The deal on the Sukhois also came with an agreement to train pilots for Squadron 11 at Hasanuddin air base.

Sukhoi technology will also be upgraded regularly to keep up with the rapid technological development, Ida said.

“[We] have a sufficient number of pilots to operate them. But we are also preparing pilots for new fighter aircraft,” he said.

Ida added that the military also hopes to replace its old F-5 Tiger fighter aircraft with aircraft that are more advanced both in terms of technology and weaponry.

“We are looking at our options as it is important to find a more sophisticated replacement,” he said.

The Hasanuddin airbase in Makassar will also be fully equipped with new weaponry, including munitions, the air marshal confirmed.

Defense Minister Purnomo Yusgiantoro confirmed the government’s plan to replace its F-5 Tigers.

He said that aside from the Sukhoi jets, the military had also received the delivery of one squadron of T-50s (Baby F-16s) from South Korea at the Iswahyudi military airbase in Madiun, East Java.

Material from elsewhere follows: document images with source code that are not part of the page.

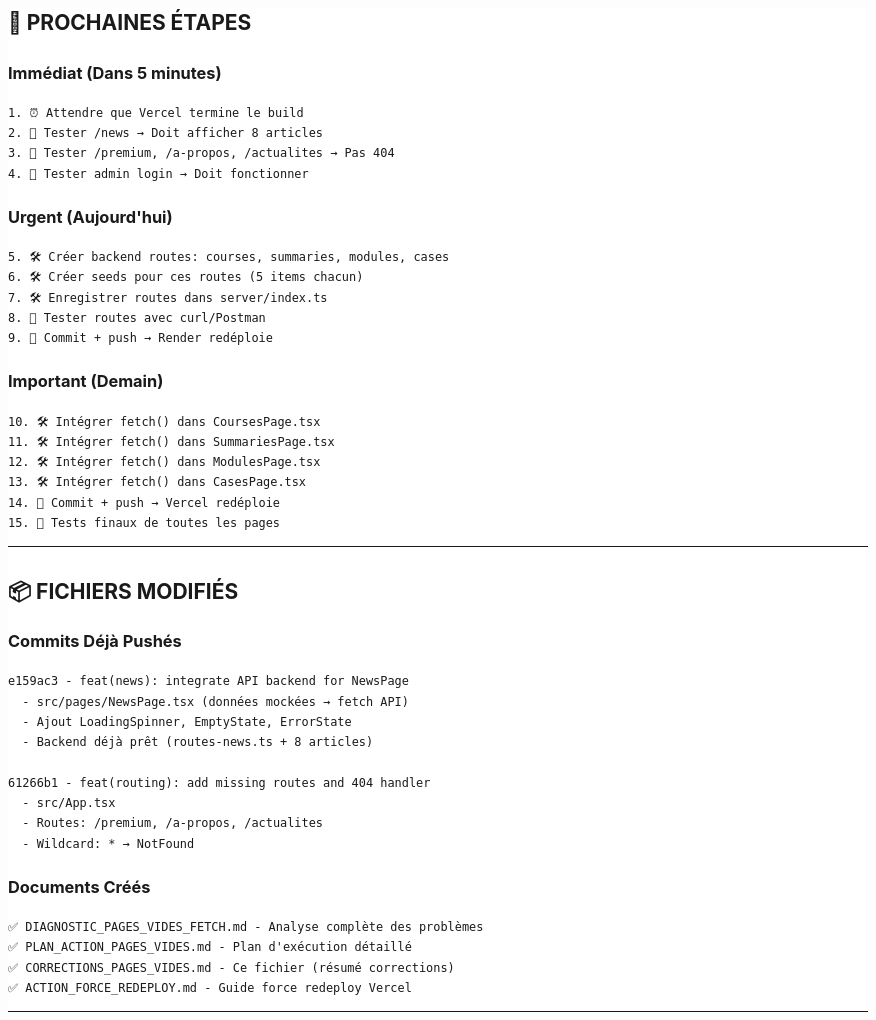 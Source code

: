 
## 🎯 PROCHAINES ÉTAPES

### Immédiat (Dans 5 minutes)
```
1. ⏰ Attendre que Vercel termine le build
2. 🧪 Tester /news → Doit afficher 8 articles
3. 🧪 Tester /premium, /a-propos, /actualites → Pas 404
4. 🧪 Tester admin login → Doit fonctionner
```

### Urgent (Aujourd'hui)
```
5. 🛠️ Créer backend routes: courses, summaries, modules, cases
6. 🛠️ Créer seeds pour ces routes (5 items chacun)
7. 🛠️ Enregistrer routes dans server/index.ts
8. 🧪 Tester routes avec curl/Postman
9. 🔄 Commit + push → Render redéploie
```

### Important (Demain)
```
10. 🛠️ Intégrer fetch() dans CoursesPage.tsx
11. 🛠️ Intégrer fetch() dans SummariesPage.tsx
12. 🛠️ Intégrer fetch() dans ModulesPage.tsx
13. 🛠️ Intégrer fetch() dans CasesPage.tsx
14. 🔄 Commit + push → Vercel redéploie
15. 🧪 Tests finaux de toutes les pages
```

---

## 📦 FICHIERS MODIFIÉS

### Commits Déjà Pushés
```
e159ac3 - feat(news): integrate API backend for NewsPage
  - src/pages/NewsPage.tsx (données mockées → fetch API)
  - Ajout LoadingSpinner, EmptyState, ErrorState
  - Backend déjà prêt (routes-news.ts + 8 articles)

61266b1 - feat(routing): add missing routes and 404 handler
  - src/App.tsx
  - Routes: /premium, /a-propos, /actualites
  - Wildcard: * → NotFound
```

### Documents Créés
```
✅ DIAGNOSTIC_PAGES_VIDES_FETCH.md - Analyse complète des problèmes
✅ PLAN_ACTION_PAGES_VIDES.md - Plan d'exécution détaillé
✅ CORRECTIONS_PAGES_VIDES.md - Ce fichier (résumé corrections)
✅ ACTION_FORCE_REDEPLOY.md - Guide force redeploy Vercel
```

---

Meanwhile human rights activists have raised concerns over the government’s purchase of sophisticated spying equipment from United Kingdom-based company Gamma TSE, which has a history of supplying oppressive regimes.

But Defense Ministry spokesman Brig. Gen. Sisriadi said the procurement of new intelligence devices was part of the government’s efforts to modernize its primary weaponry defense systems and that the devices were needed for exchanging information with Indonesia’s defense attaches across the world and to prevent them from being intercepted by irresponsible parties.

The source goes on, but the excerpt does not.